CONTENTS
More about the Transgender Fad
The Academic Enemies of Liberty
The High Cost of Untrammeled Immigration
Civil War II
Are Americans really in the midst of Civil War II or a Cold Civil War? It has seemed that way for many years. I have written about it in “A New (Cold) Civil War or Secession?”, “The Culture War“, “Polarization and De-facto Partition“, and “Civil War?“.* Andrew Sullivan, whom I quit following several years ago for reasons that are evident in the following quotation (my irrepressible comments are in boldface and bracketed), has some provocative things to say about the situation:
Certain truths about human beings have never changed. We are tribal creatures in our very DNA; we have an instinctive preference for our own over others, for “in-groups” over “out-groups”; for hunter-gatherers, recognizing strangers as threats was a matter of life and death. We also invent myths and stories to give meaning to our common lives. Among those myths is the nation — stretching from the past into the future, providing meaning to our common lives in a way nothing else can. Strip those narratives away, or transform them too quickly, and humans will become disoriented. Most of us respond to radical changes in our lives, especially changes we haven’t chosen, with more fear than hope. We can numb the pain with legal cannabis or opioids, but it is pain nonetheless.
If we ignore these deeper facts about ourselves, we run the risk of fatal errors. It’s vital to remember that multicultural, multiracial, post-national societies are extremely new for the human species [but they are not “societies”], and keeping them viable and stable is a massive challenge. Globally, social trust is highest in the homogeneous Nordic countries, and in America, Pew has found it higher in rural areas than cities. The political scientist Robert Putnam has found that “people living in ethnically diverse settings appear to ‘hunker down,’ that is, to pull in like a turtle.” Not very encouraging about human nature — but something we can’t wish away, either. In fact, the American elite’s dismissal of these truths, its reduction of all resistance to cultural and demographic change as crude “racism” or “xenophobia,” only deepens the sense of siege many other Americans feel….

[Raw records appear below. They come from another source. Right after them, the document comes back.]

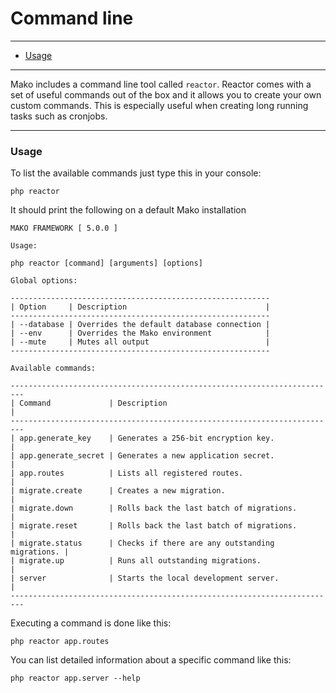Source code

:# Command line

--------------------------------------------------------

* [Usage](#usage)

--------------------------------------------------------

Mako includes a command line tool called ```reactor```. Reactor comes with a set of useful commands out of the box and it allows you to create your own custom commands. This is especially useful when creating long running tasks such as cronjobs.

--------------------------------------------------------

<a id="usage"></a>

### Usage

To list the available commands just type this in your console:

	php reactor

It should print the following on a default Mako installation

	MAKO FRAMEWORK [ 5.0.0 ]

	Usage:

	php reactor [command] [arguments] [options]

	Global options:

	----------------------------------------------------------
	| Option     | Description                               |
	----------------------------------------------------------
	| --database | Overrides the default database connection |
	| --env      | Overrides the Mako environment            |
	| --mute     | Mutes all output                          |
	----------------------------------------------------------

	Available commands:

	-------------------------------------------------------------------------
	| Command             | Description                                     |
	-------------------------------------------------------------------------
	| app.generate_key    | Generates a 256-bit encryption key.             |
	| app.generate_secret | Generates a new application secret.             |
	| app.routes          | Lists all registered routes.                    |
	| migrate.create      | Creates a new migration.                        |
	| migrate.down        | Rolls back the last batch of migrations.        |
	| migrate.reset       | Rolls back the last batch of migrations.        |
	| migrate.status      | Checks if there are any outstanding migrations. |
	| migrate.up          | Runs all outstanding migrations.                |
	| server              | Starts the local development server.            |
	-------------------------------------------------------------------------

Executing a command is done like this:

	php reactor app.routes

You can list detailed information about a specific command like this:

	php reactor app.server --help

… Within the space of 50 years, America has gone from segregation to dizzying multiculturalism; … from homosexuality as a sin [or dangerous aberration] to homophobia as a taboo; from Christianity being the common culture to a secularism no society has ever sustained before ours [but mainly within the confines of the internet-media-academic complex, except where they have successfully enlisted government in the task of destroying social norms]….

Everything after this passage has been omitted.